クレアは勇者だが、対人では信じられないほど無防備になる。ナイフ一本が致命傷にならないとも限らないとゴウキは考えていたからこそ、クレアを止めた。


「馬鹿っ!だからと言ってやり過ぎよ!」


「あぁ?」


クレアの叫びにゴウキが唖然としている間に、クレアは激痛にうずくまるスリに駆け寄った。


回復ケアーー」



クレアは自分で使える回復魔法をスリにかける。彼の右手が光に包まれたかと思うと、砕かれたはずのそれはいくらか関節が変に曲がったままで不格好ではあるが、最初に比べればかなりマシな状態まで回復した。


「・・・私ではここまでしか治療できないわ。ごめんなさい」


悔しそうに顔を歪め、クレアはそう言った。
クレアも人並み以上の回復は使えるが、それでもゴウキがやったような派手な肉体の損傷となると完全に元通りとはならない。しかしそれでもやらないよりはマシだ。怪我は時間が経過すると回復魔法も受け付けなくなるのだ。

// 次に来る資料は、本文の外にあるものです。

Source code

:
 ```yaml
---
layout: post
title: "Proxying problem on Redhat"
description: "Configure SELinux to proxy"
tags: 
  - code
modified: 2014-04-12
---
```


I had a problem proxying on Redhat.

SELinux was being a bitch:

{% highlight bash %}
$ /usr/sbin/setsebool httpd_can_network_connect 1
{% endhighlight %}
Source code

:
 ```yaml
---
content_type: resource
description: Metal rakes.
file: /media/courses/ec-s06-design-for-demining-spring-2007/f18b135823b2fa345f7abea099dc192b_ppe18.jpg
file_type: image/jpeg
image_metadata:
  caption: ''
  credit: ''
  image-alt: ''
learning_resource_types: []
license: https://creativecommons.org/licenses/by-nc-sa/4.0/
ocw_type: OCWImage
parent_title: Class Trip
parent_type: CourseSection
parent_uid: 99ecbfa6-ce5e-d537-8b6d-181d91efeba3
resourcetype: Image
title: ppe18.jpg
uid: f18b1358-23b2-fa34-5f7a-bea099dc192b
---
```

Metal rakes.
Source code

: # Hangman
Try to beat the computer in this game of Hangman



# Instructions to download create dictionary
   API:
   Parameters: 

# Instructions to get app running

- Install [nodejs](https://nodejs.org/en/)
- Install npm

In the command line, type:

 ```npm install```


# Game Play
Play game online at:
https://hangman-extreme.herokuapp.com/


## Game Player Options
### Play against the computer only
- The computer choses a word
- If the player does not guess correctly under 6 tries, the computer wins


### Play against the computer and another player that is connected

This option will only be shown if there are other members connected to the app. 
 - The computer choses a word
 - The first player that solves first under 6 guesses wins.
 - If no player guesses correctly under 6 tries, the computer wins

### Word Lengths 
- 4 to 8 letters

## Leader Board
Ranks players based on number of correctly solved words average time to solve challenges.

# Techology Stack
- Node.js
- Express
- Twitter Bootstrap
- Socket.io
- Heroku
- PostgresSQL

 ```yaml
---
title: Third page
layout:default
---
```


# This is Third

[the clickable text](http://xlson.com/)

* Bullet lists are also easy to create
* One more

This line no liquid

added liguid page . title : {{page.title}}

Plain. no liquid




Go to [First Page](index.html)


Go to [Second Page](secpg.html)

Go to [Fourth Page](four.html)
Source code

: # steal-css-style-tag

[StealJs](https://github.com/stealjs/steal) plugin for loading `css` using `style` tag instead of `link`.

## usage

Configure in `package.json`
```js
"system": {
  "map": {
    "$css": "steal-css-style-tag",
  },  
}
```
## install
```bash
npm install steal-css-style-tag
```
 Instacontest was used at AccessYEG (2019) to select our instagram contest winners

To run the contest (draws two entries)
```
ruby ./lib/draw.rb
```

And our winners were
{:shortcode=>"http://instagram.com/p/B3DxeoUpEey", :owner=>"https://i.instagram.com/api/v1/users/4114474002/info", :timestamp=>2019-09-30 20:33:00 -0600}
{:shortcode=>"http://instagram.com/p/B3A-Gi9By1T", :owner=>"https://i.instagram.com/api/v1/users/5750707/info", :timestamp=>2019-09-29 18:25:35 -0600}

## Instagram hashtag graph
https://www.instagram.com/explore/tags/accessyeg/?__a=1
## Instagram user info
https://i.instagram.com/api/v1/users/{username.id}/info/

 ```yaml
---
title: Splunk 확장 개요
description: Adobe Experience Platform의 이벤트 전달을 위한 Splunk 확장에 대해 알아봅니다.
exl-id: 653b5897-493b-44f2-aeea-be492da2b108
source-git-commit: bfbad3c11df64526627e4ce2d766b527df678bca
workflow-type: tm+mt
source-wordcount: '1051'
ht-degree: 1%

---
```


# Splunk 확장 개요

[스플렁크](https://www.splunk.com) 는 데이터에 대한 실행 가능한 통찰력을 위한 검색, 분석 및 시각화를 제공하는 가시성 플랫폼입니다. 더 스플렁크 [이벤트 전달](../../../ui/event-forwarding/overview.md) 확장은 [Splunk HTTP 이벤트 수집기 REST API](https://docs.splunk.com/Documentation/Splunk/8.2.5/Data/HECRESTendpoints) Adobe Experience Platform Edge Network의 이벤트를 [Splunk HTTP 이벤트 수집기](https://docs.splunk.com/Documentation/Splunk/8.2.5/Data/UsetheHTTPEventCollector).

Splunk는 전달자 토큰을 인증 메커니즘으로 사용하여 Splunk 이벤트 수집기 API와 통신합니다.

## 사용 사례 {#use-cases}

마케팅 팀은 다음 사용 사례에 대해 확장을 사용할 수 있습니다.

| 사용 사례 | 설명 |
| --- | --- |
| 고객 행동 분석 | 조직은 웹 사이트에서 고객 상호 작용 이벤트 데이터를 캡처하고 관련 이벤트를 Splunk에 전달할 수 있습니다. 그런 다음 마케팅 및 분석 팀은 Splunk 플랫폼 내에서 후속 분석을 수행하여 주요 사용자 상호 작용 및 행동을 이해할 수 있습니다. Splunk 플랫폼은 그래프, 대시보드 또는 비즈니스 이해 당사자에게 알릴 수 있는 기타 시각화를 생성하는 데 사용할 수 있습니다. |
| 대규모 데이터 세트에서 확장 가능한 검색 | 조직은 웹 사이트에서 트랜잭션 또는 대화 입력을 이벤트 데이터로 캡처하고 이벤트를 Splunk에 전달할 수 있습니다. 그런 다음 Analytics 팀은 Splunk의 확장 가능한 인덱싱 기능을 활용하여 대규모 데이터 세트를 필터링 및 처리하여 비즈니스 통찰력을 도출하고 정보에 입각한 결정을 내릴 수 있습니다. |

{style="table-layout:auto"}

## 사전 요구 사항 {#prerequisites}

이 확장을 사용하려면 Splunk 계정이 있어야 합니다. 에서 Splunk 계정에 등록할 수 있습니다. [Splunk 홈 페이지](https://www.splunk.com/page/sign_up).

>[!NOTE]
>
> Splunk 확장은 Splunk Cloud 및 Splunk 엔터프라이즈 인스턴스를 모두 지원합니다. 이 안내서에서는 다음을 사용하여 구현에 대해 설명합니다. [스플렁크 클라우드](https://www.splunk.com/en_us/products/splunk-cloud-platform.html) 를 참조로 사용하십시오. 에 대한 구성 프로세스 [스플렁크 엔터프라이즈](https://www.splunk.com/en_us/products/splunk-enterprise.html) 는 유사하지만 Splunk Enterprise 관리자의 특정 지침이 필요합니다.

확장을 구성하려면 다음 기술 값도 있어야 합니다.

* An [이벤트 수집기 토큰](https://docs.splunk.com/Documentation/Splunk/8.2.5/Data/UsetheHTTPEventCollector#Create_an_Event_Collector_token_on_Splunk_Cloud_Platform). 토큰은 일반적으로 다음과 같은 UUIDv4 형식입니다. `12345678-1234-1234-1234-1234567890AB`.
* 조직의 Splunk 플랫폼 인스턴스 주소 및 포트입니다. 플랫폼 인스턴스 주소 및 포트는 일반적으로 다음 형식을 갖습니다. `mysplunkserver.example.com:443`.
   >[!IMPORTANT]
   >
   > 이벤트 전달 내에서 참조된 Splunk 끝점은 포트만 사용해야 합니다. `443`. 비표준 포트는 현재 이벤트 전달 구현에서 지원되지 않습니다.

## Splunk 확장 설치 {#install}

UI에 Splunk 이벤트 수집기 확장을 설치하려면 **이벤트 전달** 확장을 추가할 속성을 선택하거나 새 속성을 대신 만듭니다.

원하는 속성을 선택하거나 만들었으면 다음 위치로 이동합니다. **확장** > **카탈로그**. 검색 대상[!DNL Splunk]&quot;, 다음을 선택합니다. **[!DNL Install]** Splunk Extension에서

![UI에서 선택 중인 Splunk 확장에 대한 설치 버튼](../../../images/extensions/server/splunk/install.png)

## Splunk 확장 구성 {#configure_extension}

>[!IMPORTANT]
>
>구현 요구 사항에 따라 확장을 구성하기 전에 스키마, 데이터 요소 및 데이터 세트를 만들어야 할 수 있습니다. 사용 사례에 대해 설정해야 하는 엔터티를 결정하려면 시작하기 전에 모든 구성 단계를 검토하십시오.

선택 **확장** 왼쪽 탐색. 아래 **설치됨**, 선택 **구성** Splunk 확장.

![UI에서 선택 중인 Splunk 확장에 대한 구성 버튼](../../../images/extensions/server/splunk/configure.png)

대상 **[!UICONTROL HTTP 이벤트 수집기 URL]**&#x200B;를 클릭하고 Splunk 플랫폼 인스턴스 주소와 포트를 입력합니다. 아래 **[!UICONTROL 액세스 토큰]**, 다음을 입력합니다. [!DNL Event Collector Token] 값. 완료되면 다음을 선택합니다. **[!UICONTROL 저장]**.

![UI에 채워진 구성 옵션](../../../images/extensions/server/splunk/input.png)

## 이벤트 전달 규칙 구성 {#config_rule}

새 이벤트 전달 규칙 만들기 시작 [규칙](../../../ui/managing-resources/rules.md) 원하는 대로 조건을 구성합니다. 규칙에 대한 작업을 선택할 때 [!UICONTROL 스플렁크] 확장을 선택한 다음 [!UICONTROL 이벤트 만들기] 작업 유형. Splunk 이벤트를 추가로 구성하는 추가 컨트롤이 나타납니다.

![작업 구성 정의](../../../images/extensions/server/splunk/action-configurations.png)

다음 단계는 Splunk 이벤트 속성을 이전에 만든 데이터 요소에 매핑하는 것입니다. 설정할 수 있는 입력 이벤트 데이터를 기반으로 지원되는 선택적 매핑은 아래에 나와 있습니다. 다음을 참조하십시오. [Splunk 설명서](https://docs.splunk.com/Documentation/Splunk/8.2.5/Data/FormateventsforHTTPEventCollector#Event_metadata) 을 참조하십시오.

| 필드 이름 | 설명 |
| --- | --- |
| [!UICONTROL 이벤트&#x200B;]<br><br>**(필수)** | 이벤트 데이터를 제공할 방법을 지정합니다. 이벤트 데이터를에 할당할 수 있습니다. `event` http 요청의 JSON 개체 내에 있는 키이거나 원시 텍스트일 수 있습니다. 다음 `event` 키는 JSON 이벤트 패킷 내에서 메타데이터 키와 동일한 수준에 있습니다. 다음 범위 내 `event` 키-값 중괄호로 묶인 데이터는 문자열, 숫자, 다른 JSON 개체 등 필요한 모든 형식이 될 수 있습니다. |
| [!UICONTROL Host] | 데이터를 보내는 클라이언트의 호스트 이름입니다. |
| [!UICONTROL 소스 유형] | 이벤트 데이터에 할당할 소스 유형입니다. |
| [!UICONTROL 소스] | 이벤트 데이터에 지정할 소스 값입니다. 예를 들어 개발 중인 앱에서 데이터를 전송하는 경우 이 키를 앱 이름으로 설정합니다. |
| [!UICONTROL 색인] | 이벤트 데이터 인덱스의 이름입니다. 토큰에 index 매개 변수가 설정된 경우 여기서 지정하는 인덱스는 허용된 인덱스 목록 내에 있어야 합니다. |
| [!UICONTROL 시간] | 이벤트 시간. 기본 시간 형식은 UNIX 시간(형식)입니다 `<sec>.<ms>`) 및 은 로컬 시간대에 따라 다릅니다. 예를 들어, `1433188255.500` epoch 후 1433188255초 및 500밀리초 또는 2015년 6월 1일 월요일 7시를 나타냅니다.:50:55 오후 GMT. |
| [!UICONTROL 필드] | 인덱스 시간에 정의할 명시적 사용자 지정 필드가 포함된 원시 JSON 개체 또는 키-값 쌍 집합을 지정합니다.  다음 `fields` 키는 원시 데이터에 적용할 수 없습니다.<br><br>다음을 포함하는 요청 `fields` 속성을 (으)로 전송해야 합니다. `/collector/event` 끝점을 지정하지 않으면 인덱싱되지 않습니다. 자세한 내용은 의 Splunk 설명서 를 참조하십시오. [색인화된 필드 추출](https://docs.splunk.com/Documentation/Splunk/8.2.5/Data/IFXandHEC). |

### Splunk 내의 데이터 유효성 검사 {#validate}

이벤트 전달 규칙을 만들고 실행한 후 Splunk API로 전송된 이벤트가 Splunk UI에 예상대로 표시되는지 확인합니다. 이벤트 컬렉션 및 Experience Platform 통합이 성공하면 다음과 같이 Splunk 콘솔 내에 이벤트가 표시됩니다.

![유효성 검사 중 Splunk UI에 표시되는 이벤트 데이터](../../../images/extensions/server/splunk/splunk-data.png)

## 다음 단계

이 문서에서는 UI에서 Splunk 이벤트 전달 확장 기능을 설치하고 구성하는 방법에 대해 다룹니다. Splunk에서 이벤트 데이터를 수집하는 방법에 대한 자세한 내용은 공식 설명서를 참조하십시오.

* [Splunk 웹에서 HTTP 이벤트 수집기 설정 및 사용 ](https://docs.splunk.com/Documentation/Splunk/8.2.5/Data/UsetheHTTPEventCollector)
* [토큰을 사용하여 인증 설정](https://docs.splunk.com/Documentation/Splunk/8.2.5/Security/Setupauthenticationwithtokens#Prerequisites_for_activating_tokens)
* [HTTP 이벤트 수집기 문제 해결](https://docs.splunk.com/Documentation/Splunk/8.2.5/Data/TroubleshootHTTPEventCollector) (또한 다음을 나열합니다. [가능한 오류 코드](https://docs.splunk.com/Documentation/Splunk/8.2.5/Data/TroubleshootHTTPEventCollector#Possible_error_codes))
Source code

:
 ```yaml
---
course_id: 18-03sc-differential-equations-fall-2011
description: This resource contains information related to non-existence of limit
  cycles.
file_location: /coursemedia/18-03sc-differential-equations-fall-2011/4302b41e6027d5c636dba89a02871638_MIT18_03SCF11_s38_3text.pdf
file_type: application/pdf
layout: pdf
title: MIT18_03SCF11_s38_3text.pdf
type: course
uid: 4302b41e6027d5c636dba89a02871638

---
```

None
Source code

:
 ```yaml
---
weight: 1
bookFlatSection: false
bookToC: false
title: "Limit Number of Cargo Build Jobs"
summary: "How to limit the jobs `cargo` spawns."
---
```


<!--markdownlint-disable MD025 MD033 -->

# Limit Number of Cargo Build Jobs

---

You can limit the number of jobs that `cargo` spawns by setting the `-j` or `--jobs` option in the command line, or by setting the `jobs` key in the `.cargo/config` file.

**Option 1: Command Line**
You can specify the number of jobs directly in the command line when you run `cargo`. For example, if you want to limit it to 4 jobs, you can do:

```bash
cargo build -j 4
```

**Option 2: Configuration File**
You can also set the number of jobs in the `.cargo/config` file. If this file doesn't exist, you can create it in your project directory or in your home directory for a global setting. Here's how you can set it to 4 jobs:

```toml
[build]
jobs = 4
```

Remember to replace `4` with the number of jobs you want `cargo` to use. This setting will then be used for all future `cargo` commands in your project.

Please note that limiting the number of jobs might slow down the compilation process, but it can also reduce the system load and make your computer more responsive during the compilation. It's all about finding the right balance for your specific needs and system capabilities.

「い、いえっ!とんでもございません。も、もう二度と悪事はしません!」


スリは涙と鼻水をダラダラ流して懇願する。クレアは微笑を浮かべながら


「もういいわ。行ってください」


そう言ってスリを許した。スリはそれを聞いた瞬間、脇目も降らずその場を全力疾走で走り去っていった。


「ちっ、どうなってもしらねぇぞ」


つまらなそうにゴウキが舌打ちをする。
クレアはそんばゴウキをキッと睨みつけた。


「やり過ぎよ。どうしてあそこまでやったの?」


「憲兵に突き出されそうになったらナイフで襲ってきたやつだぜ。アイツは根っからの屑だよ。絶対に反省しねぇしまたやると思うぜ」


ていうか正当防衛だろ・・・とゴウキは溜め息をつく。
まぁゴウキもクレアがこうして来ることをある程度見越して、日常生活は送れるものの程度には右手を壊しておいたのだが。
やり過ぎ感はあるが、ゴウキなりにスリの男の狂暴性と残忍性を見抜いていたこその再犯防止策でもあった。


「そんなことわからない。彼は十分に反省していたように見えた」


「そんなやつがナイフなんか振り回すかよ」


「あれは、手を離さないゴウキに怯えたとかで・・・」


無理矢理自分に言い聞かせるように苦し紛れの言い訳をするクレアを見て、ゴウキは溜め息をついた。
クレアのこの「病気」は簡単には治らない。だからこそ自分のような人間が近くにいる必要がある・・・ゴウキはそう考えていた。
『人間』が『人間』に害をなすとは考えない。
反省の色を見せればそれを容易く信じてしまう。簡単に嘘に騙される。病的なまでにクレアはこと人間に対して純粋であるのだ。
そんな彼女だからこそ『勇者』として神託で選ばれたのかもしれないが。


何にせよあくまで『清』である必要があるクレアには、『濁』として汚れ役を買う人間が必要だ・・・
ゴウキはそう考えてクレアに付いていっていた。
例え自分が何を言われようと、どんな扱いを受けようと、そうすることでクレアの助けとなり、ひいては人の助けとなるのなら、自分は甘んじて全てを受け入れようと考えていた。
例え孤独になろうとも、自分は勇者パーティーとして出来ることをやり遂げようと思っている。